(Records for this exercise)

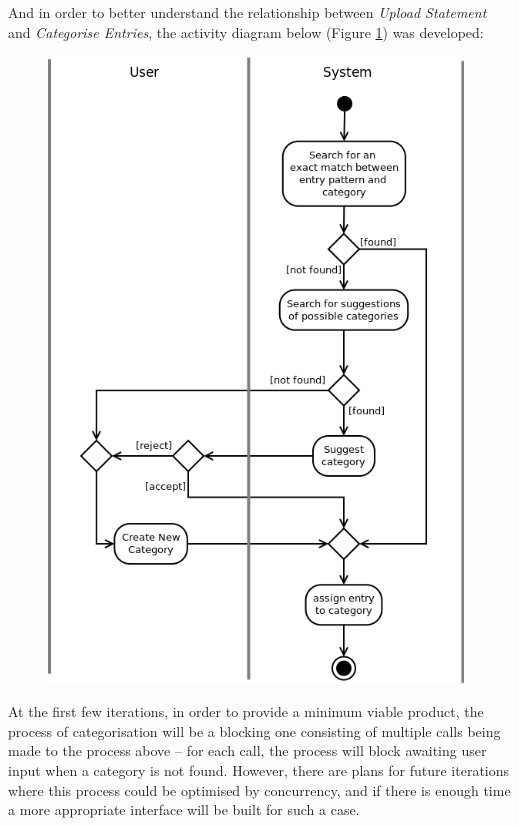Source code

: And in order to better understand the relationship between \emph{Upload
Statement} and \emph{Categorise Entries}, the activity diagram below (Figure
\ref{fig:AD.CategoriseEntries}) was developed:
\begin{figure}[ht!]
  \begin{center}
    \includegraphics[width=11cm]{./contents/img/Activity_Diagram_-_Categorise_Entries.png}
  \end{center}
  \caption{}
  \label{fig:AD.CategoriseEntries}
\end{figure}
\FloatBarrier

At the first few iterations, in order to provide a minimum viable product, the
process of categorisation will be a blocking one consisting of multiple calls
being made to the process above -- for each call, the process will block awaiting
user input when a category is not found. However, there are plans for future
iterations where this process could be optimised by concurrency, and if there
is enough time a more appropriate interface will be built for such a case.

(End Records for this exercise)

#### Work to complete:
Leave out the pictures; repeat the data exactly.

#### Exercise response:
Source code

: And in order to better understand the relationship between \emph{Upload
Statement} and \emph{Categorise Entries}, the activity diagram below (Figure
\ref{fig:AD.CategoriseEntries}) was developed:
\begin{figure}[ht!]
  \begin{center}
    \includegraphics[width=11cm]{./contents/img/Activity_Diagram_-_Categorise_Entries.png}
  \end{center}
  \caption{}
  \label{fig:AD.CategoriseEntries}
\end{figure}
\FloatBarrier

At the first few iterations, in order to provide a minimum viable product, the
process of categorisation will be a blocking one consisting of multiple calls
being made to the process above -- for each call, the process will block awaiting
user input when a category is not found. However, there are plans for future
iterations where this process could be optimised by concurrency, and if there
is enough time a more appropriate interface will be built for such a case.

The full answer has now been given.